> _EXERCISE DIRECTIONS_
Which of the lines below include "Pour"? Each one should be copied out.

*** Opening RECORDS SUPPLIED ***

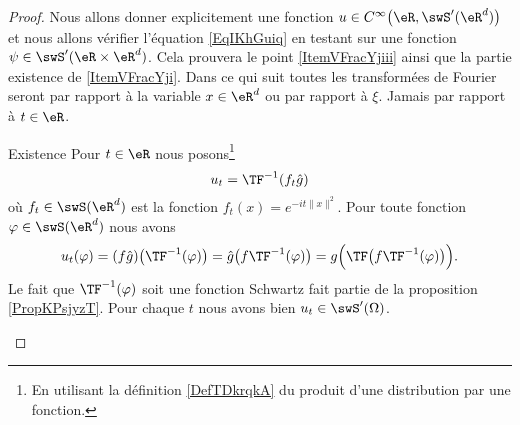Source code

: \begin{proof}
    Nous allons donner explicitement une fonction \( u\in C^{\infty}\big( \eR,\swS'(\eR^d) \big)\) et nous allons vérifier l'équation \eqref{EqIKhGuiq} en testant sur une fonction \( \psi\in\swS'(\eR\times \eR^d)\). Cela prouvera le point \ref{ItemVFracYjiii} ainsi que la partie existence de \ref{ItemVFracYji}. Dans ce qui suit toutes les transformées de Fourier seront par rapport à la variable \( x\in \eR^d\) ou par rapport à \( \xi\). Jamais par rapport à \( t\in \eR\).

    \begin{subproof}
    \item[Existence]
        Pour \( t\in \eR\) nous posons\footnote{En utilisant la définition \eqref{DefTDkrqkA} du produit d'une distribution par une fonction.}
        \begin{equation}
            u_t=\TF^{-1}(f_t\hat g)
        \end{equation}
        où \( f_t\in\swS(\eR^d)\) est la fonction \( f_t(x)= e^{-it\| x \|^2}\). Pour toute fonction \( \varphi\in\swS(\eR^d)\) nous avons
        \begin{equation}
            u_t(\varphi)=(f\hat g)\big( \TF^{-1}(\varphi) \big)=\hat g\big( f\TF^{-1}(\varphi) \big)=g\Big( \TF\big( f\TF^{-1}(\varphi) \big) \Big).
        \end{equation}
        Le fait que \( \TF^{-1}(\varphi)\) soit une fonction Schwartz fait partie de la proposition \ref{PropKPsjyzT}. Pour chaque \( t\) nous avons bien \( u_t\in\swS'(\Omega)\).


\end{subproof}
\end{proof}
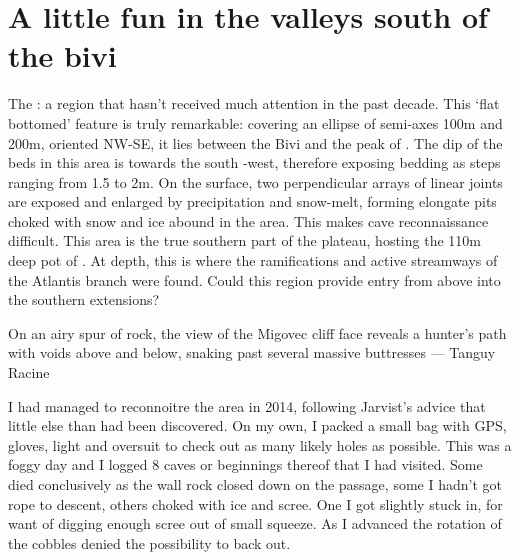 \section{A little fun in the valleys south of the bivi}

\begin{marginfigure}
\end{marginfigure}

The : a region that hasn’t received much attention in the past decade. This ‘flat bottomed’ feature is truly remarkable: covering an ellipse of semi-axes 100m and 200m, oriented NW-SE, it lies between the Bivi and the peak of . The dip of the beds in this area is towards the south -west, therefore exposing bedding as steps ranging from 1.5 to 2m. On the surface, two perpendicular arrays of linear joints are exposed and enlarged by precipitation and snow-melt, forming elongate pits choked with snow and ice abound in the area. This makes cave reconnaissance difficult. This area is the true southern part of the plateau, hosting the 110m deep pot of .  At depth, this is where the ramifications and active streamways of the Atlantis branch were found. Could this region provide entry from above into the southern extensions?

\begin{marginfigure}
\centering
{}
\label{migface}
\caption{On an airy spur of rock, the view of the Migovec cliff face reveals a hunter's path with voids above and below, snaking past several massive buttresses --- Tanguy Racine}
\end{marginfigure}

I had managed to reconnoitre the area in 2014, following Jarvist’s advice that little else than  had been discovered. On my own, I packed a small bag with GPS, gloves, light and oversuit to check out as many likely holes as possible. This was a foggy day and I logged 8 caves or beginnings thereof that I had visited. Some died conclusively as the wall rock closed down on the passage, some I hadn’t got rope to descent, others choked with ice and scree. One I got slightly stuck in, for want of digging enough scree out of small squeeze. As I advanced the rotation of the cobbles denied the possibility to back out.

*** Closing RECORDS SUPPLIED ***

> _RESULT_
        Pour \( t\in \eR\) nous posons\footnote{En utilisant la définition \eqref{DefTDkrqkA} du produit d'une distribution par une fonction.}
        où \( f_t\in\swS(\eR^d)\) est la fonction \( f_t(x)= e^{-it\| x \|^2}\). Pour toute fonction \( \varphi\in\swS(\eR^d)\) nous avons
        Le fait que \( \TF^{-1}(\varphi)\) soit une fonction Schwartz fait partie de la proposition \ref{PropKPsjyzT}. Pour chaque \( t\) nous avons bien \( u_t\in\swS'(\Omega)\).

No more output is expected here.